# FEM: How to calculate impedance in stator circuit for loaded generator

I am modeling a synchronous generator and in the stator circuit consisting of 3 phases at the alternator output, I have resistances and inductances of the end windings. Thus I have a 3D approximation of my current 2D approximation.

Now I am considering a generator with load. S = 50 kVA or 50 kW with p.f.unity. We have the formula $$Z = \frac{V^2}{S}$$

But which V to use? It is only after doing the simulations of the FE model that I get the output voltage V at the stator terminals. It's a chicken and egg situation. If I want to add an impedance or resistance for my loaded generator, I need to know V but V is only computed afterwards in the FE simulation.

The approximation which I can have is to use a V which I get from a no-load simulation and then use this V in the formula $Z= V^2/S$ to obtain the impedance Z to put in the stator circuit next to the end winding resistances and inductances in order to simulate a loaded generator.

As you can see, this is confusing to me. Looking forward for your comments. Thanks.

If I consider the voltage regulation formula, then I do not know my $V_{rated}$.
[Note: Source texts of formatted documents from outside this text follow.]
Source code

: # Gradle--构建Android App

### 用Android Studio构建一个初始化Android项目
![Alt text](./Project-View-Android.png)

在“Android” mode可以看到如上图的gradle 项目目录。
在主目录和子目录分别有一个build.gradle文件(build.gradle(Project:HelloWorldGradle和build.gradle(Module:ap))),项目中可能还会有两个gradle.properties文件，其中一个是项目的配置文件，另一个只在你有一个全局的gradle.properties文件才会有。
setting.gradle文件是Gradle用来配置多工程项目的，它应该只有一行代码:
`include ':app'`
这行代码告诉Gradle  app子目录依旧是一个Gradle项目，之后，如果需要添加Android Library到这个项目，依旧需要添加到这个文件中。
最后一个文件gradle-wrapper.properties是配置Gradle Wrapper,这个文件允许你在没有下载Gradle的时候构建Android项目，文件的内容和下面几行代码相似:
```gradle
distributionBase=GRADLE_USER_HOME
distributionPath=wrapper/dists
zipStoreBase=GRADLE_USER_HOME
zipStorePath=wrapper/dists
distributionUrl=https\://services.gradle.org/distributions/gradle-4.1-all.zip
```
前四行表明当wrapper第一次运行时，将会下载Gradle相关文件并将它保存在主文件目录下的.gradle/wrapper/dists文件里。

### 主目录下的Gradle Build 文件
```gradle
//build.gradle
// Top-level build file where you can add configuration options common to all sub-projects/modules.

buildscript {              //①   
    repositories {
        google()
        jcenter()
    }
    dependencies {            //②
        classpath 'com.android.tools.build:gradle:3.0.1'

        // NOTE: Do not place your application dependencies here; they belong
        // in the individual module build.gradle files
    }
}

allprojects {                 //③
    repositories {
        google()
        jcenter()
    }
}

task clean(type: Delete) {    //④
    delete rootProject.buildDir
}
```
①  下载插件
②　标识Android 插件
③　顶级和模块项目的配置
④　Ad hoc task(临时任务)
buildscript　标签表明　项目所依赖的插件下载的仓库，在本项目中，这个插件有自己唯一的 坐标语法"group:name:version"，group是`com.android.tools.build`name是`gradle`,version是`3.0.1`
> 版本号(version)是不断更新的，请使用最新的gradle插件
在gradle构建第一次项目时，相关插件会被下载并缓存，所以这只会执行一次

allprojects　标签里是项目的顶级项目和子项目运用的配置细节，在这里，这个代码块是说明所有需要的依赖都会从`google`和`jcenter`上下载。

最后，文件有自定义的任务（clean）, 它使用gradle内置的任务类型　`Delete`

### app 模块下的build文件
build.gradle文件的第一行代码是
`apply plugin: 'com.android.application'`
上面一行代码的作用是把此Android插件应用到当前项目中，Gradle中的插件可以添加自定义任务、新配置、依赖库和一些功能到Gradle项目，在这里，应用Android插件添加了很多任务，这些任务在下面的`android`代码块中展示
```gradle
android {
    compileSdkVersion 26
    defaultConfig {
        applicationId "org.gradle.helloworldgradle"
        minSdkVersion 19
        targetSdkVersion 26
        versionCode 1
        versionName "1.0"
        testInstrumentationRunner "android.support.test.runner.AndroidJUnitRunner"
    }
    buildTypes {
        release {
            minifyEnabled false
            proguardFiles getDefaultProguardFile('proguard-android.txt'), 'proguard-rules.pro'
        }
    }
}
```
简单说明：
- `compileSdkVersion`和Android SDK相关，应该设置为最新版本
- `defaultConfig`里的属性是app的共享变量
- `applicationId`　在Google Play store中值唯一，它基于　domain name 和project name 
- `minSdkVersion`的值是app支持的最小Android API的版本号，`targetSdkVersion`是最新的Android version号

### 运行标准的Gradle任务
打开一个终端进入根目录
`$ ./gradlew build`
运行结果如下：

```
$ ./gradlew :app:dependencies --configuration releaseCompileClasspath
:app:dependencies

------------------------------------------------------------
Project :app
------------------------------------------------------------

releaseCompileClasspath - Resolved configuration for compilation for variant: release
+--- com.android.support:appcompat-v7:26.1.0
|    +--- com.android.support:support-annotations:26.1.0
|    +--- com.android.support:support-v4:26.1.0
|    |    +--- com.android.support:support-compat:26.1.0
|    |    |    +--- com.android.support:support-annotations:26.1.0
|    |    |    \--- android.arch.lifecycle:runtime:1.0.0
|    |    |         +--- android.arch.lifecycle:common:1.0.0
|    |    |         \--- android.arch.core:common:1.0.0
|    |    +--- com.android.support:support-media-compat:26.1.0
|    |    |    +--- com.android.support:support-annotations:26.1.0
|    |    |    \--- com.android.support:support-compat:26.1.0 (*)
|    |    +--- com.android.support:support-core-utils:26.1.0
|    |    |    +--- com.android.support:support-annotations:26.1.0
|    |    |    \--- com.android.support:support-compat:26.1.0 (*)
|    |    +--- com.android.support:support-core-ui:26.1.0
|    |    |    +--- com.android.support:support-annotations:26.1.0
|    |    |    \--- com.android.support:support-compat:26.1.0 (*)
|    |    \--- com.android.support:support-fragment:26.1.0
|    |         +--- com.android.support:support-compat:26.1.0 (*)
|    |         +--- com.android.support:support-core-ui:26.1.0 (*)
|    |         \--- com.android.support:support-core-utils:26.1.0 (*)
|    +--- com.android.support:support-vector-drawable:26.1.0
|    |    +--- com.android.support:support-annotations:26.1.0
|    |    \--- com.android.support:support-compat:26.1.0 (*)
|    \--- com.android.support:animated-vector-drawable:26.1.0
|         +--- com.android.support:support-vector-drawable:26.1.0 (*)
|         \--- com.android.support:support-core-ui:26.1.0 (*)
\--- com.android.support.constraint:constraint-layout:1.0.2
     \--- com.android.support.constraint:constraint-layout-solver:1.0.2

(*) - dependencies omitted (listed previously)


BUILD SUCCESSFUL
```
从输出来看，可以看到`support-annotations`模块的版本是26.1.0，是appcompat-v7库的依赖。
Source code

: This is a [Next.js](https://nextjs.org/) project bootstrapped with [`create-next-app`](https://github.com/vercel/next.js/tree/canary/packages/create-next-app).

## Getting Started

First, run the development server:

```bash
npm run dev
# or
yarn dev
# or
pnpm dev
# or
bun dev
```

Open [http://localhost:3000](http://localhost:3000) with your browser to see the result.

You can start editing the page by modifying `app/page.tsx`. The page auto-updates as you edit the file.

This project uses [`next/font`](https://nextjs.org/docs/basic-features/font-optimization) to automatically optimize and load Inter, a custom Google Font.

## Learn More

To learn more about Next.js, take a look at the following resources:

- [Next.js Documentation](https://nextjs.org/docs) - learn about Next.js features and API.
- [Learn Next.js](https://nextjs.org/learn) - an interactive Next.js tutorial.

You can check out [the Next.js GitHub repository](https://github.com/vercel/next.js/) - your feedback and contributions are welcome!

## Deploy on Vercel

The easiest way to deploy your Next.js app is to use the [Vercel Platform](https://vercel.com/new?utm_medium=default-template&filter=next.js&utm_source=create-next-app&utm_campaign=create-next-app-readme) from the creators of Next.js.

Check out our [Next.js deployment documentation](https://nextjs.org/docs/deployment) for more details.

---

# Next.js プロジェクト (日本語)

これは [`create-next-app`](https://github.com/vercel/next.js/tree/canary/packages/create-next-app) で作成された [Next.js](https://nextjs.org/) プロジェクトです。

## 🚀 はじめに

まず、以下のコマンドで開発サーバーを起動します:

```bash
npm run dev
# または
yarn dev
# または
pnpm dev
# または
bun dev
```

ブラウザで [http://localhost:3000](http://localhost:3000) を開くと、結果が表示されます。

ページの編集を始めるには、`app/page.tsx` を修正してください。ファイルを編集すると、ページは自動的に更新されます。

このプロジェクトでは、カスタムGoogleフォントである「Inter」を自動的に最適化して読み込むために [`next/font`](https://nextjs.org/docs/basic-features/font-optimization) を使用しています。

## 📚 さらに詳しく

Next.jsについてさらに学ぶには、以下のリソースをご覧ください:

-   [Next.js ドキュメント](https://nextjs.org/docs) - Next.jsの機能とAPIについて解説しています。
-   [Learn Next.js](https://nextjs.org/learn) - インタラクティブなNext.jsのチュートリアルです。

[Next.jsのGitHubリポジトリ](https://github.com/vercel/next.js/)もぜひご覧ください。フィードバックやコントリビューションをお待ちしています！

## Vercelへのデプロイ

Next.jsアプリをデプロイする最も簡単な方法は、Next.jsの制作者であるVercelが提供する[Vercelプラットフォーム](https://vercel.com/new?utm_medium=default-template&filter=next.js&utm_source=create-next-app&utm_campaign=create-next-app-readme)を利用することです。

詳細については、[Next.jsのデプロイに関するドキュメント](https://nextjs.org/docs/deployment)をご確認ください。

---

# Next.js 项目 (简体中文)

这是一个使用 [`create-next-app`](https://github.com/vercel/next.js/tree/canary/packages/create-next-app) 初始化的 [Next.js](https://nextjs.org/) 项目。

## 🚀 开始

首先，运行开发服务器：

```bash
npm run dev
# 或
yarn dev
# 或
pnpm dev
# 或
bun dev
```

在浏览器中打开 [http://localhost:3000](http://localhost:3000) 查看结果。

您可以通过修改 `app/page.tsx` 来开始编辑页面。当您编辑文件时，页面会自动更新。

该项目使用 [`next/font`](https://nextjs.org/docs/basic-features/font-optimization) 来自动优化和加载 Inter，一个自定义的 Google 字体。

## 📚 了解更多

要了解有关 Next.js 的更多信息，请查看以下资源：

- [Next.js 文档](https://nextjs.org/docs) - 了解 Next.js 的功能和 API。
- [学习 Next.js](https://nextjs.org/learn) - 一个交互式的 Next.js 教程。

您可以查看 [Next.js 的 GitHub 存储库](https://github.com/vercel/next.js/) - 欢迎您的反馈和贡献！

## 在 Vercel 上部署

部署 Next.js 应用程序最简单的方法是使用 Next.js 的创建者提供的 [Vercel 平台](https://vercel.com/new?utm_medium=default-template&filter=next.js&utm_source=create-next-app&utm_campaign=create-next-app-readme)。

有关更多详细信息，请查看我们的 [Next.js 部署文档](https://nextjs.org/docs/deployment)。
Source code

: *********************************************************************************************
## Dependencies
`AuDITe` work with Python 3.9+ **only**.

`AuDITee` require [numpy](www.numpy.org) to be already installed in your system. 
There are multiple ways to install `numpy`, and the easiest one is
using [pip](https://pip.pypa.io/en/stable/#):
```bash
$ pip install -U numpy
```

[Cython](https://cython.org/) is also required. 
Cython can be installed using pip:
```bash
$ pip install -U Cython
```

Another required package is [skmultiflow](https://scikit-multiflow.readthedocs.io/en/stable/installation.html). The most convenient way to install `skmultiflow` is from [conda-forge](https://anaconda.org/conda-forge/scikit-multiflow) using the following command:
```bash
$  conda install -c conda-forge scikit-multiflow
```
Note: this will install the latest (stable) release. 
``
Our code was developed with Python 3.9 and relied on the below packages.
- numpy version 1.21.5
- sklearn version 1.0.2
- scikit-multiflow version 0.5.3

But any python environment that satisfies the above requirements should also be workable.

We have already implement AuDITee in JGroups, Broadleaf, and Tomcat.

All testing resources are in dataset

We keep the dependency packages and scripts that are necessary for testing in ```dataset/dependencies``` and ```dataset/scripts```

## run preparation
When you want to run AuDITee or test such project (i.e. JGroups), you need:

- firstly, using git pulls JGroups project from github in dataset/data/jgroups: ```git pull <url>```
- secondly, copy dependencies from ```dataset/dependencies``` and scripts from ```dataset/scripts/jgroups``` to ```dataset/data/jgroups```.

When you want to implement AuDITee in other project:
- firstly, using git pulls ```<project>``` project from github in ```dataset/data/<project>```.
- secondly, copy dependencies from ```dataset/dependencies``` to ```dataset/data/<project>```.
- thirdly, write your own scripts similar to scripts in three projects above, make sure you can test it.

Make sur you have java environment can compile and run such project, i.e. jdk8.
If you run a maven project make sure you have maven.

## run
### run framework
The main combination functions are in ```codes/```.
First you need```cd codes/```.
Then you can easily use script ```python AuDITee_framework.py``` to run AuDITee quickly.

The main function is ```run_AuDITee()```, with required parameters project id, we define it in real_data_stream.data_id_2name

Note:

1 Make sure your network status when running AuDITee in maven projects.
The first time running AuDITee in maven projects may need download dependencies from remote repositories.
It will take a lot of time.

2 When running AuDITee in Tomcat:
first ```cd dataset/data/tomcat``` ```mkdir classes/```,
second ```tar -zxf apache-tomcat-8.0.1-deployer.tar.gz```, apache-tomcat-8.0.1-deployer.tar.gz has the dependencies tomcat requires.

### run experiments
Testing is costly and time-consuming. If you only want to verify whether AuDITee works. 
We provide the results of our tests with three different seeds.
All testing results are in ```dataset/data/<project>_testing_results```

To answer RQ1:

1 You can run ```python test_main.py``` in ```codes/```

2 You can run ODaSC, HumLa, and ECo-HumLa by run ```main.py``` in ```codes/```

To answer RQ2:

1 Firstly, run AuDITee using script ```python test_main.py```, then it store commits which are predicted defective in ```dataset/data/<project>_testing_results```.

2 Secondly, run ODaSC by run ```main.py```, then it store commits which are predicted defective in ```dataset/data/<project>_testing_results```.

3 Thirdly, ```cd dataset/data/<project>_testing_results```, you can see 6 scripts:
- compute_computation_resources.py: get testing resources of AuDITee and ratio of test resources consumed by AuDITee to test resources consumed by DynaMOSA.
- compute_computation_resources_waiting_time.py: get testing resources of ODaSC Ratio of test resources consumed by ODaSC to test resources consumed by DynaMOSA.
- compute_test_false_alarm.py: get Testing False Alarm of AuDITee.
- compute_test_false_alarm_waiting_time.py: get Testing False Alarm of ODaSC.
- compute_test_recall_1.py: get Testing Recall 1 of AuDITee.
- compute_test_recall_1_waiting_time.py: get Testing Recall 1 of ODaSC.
• Don't you know the AC mains voltage for which you'd be using this generator? 208 / 440 / ??? It's usually specified as line-to-line, RMS voltage. – Jason S May 21 '12 at 13:38
• Heard that the line voltage RMS is 156 V but my simulations are giving a higher voltage i.e. 184 V. – yCalleecharan May 22 '12 at 7:34
• Is this a homework problem? – madrivereric May 22 '12 at 18:40
• I have been having a very similar chicken and egg problem with my code here. Whilst this is not a perfect answer, I have asked for refinements to mine, I have managed to get it working and it may help you. – Ryan Nov 25 '16 at 14:36
• Are you using the FEMM package? – rdtsc Nov 25 '16 at 14:46

## 1 Answer

If you know the regulator equation with a transfer function of field current to output voltage and can model the effective series resistance , you can assume a starting point, knowing that no load is unstable by using 10% pre-load locally. Then switchover from stand-by to unknown load when system is in sync with grid. If no grid, then when up to speed switchover from standby load to external load.

Perhaps you can model the behavior for various initial loads and choose better assumptions for crossover speed with a known internal pre-load on startup, then you understand how to avoid overshoot with dynamic loads and passive loads. You also know that matching source impedance to load will help optimize power transfer.